I am not writing to make a political statement about Medicare. To be clear, I am biased in the direction of supporting all kinds of entitlement programs for seniors, as well as non-seniors. But I had a very interesting discussion recently with a patient about the impact of what Medicare actually pays for. He was talking with me about his advance directives. Though many of us don't like to think about it, advance directives are the decisions we make about end-of-life care or the kind of care that occurs when we are seriously ill. For example, if your heart stops while you are in the hospital, would you like to be resuscitated? If you can't breathe on your own, would you like to be intubated (receive a breathing tube)? And so on.
It turns out that modern medicine can do a lot to preserve us and we have a lot of choices in terms of how we want to live. My patient was talking about a recent New York Times Op-Ed article by Paul Krugman. He got worried that Krugman was suggesting that Medicare seriously look at the costs of end-of life care, as well as other expenses. I am not sure what Krugman was thinking -- and since the infamous Death Panel, um, "situation," in 2009, it seems quite scary for any person to talk openly about this aspect of end-of-life care for fear of saying something that can make us all very anxious and some incredibly angry.

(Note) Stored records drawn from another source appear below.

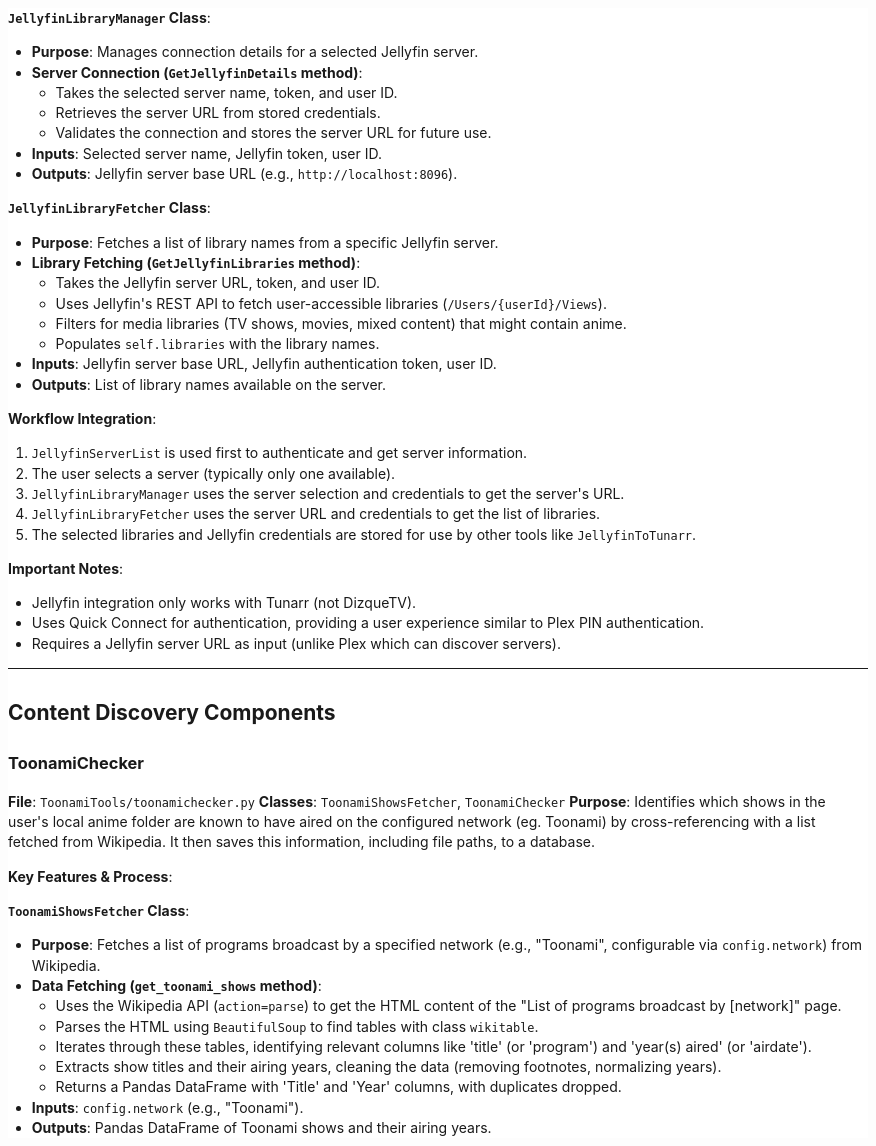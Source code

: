 **`JellyfinLibraryManager` Class**:
-   **Purpose**: Manages connection details for a selected Jellyfin server.
-   **Server Connection (`GetJellyfinDetails` method)**:
    -   Takes the selected server name, token, and user ID.
    -   Retrieves the server URL from stored credentials.
    -   Validates the connection and stores the server URL for future use.
-   **Inputs**: Selected server name, Jellyfin token, user ID.
-   **Outputs**: Jellyfin server base URL (e.g., `http://localhost:8096`).

**`JellyfinLibraryFetcher` Class**:
-   **Purpose**: Fetches a list of library names from a specific Jellyfin server.
-   **Library Fetching (`GetJellyfinLibraries` method)**:
    -   Takes the Jellyfin server URL, token, and user ID.
    -   Uses Jellyfin's REST API to fetch user-accessible libraries (`/Users/{userId}/Views`).
    -   Filters for media libraries (TV shows, movies, mixed content) that might contain anime.
    -   Populates `self.libraries` with the library names.
-   **Inputs**: Jellyfin server base URL, Jellyfin authentication token, user ID.
-   **Outputs**: List of library names available on the server.

**Workflow Integration**:
1.  `JellyfinServerList` is used first to authenticate and get server information.
2.  The user selects a server (typically only one available).
3.  `JellyfinLibraryManager` uses the server selection and credentials to get the server's URL.
4.  `JellyfinLibraryFetcher` uses the server URL and credentials to get the list of libraries.
5.  The selected libraries and Jellyfin credentials are stored for use by other tools like `JellyfinToTunarr`.

**Important Notes**:
-   Jellyfin integration only works with Tunarr (not DizqueTV).
-   Uses Quick Connect for authentication, providing a user experience similar to Plex PIN authentication.
-   Requires a Jellyfin server URL as input (unlike Plex which can discover servers).

---

## Content Discovery Components

### ToonamiChecker
**File**: `ToonamiTools/toonamichecker.py`
**Classes**: `ToonamiShowsFetcher`, `ToonamiChecker`
**Purpose**: Identifies which shows in the user's local anime folder are known to have aired on the configured network (eg. Toonami) by cross-referencing with a list fetched from Wikipedia. It then saves this information, including file paths, to a database.

**Key Features & Process**:

**`ToonamiShowsFetcher` Class**:
-   **Purpose**: Fetches a list of programs broadcast by a specified network (e.g., "Toonami", configurable via `config.network`) from Wikipedia.
-   **Data Fetching (`get_toonami_shows` method)**:
    -   Uses the Wikipedia API (`action=parse`) to get the HTML content of the "List of programs broadcast by [network]" page.
    -   Parses the HTML using `BeautifulSoup` to find tables with class `wikitable`.
    -   Iterates through these tables, identifying relevant columns like 'title' (or 'program') and 'year(s) aired' (or 'airdate').
    -   Extracts show titles and their airing years, cleaning the data (removing footnotes, normalizing years).
    -   Returns a Pandas DataFrame with 'Title' and 'Year' columns, with duplicates dropped.
-   **Inputs**: `config.network` (e.g., "Toonami").
-   **Outputs**: Pandas DataFrame of Toonami shows and their airing years.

Political dramas aside, what seems of paramount importance is that we not worry so much about what the government will do to us when we get to a point of being really ill, but what we, or our loved ones will do. The reality is, we all have a lot of choices these days, but it is a bit like gambling. Advanced life-saving procedures are a risk; they work, and many people recover. But depending on a myriad of factors, including illness severity, predisposing factors and quality of medical care, modern medicine may keep people alive, but not really living. Ever been to an intensive care unit? It is not a fun place. This is a risk that we all take in this unprecedented time of aging alongside incredible technological advances.
We should all take control where we can. Think about what you might want if you or your loved one were in a life and death situation; you can change your mind later if you want to. There is a lot we can blame the government for, but end-of-life choices are ours and if we don't take control over that, the villain du jour in government is not to blame. Take a positive step: complete your advance directives. Think about what you want and how you might want to live.